» Problem to solve
Word for word, restate every entry that follows.

» Data for analysis
_____

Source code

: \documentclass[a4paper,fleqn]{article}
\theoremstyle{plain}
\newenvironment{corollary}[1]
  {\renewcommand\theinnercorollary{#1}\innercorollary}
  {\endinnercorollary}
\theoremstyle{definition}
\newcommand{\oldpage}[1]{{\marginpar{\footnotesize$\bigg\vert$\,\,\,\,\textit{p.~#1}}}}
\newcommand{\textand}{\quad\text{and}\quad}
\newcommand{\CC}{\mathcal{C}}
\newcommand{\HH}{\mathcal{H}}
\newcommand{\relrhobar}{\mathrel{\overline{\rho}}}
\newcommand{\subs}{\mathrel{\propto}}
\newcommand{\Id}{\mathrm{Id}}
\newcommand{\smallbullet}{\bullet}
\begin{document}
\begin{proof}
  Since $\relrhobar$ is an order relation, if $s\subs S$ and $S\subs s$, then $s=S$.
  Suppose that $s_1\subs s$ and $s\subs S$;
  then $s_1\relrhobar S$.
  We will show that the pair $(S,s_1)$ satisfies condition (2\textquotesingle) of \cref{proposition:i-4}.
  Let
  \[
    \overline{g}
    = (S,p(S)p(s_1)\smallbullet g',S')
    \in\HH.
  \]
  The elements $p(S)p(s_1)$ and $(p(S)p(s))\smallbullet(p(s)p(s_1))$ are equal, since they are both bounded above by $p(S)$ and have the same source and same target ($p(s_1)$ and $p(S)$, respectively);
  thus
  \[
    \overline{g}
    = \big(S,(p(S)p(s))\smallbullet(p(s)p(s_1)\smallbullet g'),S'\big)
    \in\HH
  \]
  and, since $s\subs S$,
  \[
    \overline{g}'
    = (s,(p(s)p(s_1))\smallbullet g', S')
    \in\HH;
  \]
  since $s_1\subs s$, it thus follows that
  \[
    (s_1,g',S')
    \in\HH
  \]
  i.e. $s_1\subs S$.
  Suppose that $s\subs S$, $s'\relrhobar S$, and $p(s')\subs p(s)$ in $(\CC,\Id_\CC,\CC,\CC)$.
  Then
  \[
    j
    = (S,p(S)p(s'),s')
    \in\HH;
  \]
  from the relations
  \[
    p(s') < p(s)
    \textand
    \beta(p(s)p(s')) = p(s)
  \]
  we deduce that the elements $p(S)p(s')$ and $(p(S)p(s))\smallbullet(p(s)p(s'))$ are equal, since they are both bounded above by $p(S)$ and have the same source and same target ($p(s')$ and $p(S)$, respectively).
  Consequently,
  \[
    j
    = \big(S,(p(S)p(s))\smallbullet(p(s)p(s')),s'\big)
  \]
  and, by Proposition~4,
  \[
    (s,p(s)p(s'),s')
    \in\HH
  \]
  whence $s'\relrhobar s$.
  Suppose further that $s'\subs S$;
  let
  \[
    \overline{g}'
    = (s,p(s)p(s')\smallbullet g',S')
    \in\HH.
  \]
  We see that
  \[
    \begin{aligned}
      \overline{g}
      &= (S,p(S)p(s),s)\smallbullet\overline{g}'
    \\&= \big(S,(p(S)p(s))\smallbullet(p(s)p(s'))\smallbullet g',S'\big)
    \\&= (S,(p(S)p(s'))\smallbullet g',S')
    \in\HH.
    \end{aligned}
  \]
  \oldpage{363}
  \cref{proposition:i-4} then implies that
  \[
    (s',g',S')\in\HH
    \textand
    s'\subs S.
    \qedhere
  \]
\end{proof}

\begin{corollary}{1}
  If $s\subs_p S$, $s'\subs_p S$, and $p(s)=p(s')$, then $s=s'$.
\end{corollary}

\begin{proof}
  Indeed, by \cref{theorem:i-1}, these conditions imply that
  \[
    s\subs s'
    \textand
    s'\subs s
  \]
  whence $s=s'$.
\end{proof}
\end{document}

_____

» Answer below
Source code

: \documentclass[a4paper,fleqn]{article}
\theoremstyle{plain}
\newenvironment{corollary}[1]
  {\renewcommand\theinnercorollary{#1}\innercorollary}
  {\endinnercorollary}
\theoremstyle{definition}
\newcommand{\oldpage}[1]{{\marginpar{\footnotesize$\bigg\vert$\,\,\,\,\textit{p.~#1}}}}
\newcommand{\textand}{\quad\text{and}\quad}
\newcommand{\CC}{\mathcal{C}}
\newcommand{\HH}{\mathcal{H}}
\newcommand{\relrhobar}{\mathrel{\overline{\rho}}}
\newcommand{\subs}{\mathrel{\propto}}
\newcommand{\Id}{\mathrm{Id}}
\newcommand{\smallbullet}{\bullet}
\begin{document}
\begin{proof}
  Since $\relrhobar$ is an order relation, if $s\subs S$ and $S\subs s$, then $s=S$.
  Suppose that $s_1\subs s$ and $s\subs S$;
  then $s_1\relrhobar S$.
  We will show that the pair $(S,s_1)$ satisfies condition (2\textquotesingle) of \cref{proposition:i-4}.
  Let
  \[
    \overline{g}
    = (S,p(S)p(s_1)\smallbullet g',S')
    \in\HH.
  \]
  The elements $p(S)p(s_1)$ and $(p(S)p(s))\smallbullet(p(s)p(s_1))$ are equal, since they are both bounded above by $p(S)$ and have the same source and same target ($p(s_1)$ and $p(S)$, respectively);
  thus
  \[
    \overline{g}
    = \big(S,(p(S)p(s))\smallbullet(p(s)p(s_1)\smallbullet g'),S'\big)
    \in\HH
  \]
  and, since $s\subs S$,
  \[
    \overline{g}'
    = (s,(p(s)p(s_1))\smallbullet g', S')
    \in\HH;
  \]
  since $s_1\subs s$, it thus follows that
  \[
    (s_1,g',S')
    \in\HH
  \]
  i.e. $s_1\subs S$.
  Suppose that $s\subs S$, $s'\relrhobar S$, and $p(s')\subs p(s)$ in $(\CC,\Id_\CC,\CC,\CC)$.
  Then
  \[
    j
    = (S,p(S)p(s'),s')
    \in\HH;
  \]
  from the relations
  \[
    p(s') < p(s)
    \textand
    \beta(p(s)p(s')) = p(s)
  \]
  we deduce that the elements $p(S)p(s')$ and $(p(S)p(s))\smallbullet(p(s)p(s'))$ are equal, since they are both bounded above by $p(S)$ and have the same source and same target ($p(s')$ and $p(S)$, respectively).
  Consequently,
  \[
    j
    = \big(S,(p(S)p(s))\smallbullet(p(s)p(s')),s'\big)
  \]
  and, by Proposition~4,
  \[
    (s,p(s)p(s'),s')
    \in\HH
  \]
  whence $s'\relrhobar s$.
  Suppose further that $s'\subs S$;
  let
  \[
    \overline{g}'
    = (s,p(s)p(s')\smallbullet g',S')
    \in\HH.
  \]
  We see that
  \[
    \begin{aligned}
      \overline{g}
      &= (S,p(S)p(s),s)\smallbullet\overline{g}'
    \\&= \big(S,(p(S)p(s))\smallbullet(p(s)p(s'))\smallbullet g',S'\big)
    \\&= (S,(p(S)p(s'))\smallbullet g',S')
    \in\HH.
    \end{aligned}
  \]
  \oldpage{363}
  \cref{proposition:i-4} then implies that
  \[
    (s',g',S')\in\HH
    \textand
    s'\subs S.
    \qedhere
  \]
\end{proof}

\begin{corollary}{1}
  If $s\subs_p S$, $s'\subs_p S$, and $p(s)=p(s')$, then $s=s'$.
\end{corollary}

\begin{proof}
  Indeed, by \cref{theorem:i-1}, these conditions imply that
  \[
    s\subs s'
    \textand
    s'\subs s
  \]
  whence $s=s'$.
\end{proof}
\end{document}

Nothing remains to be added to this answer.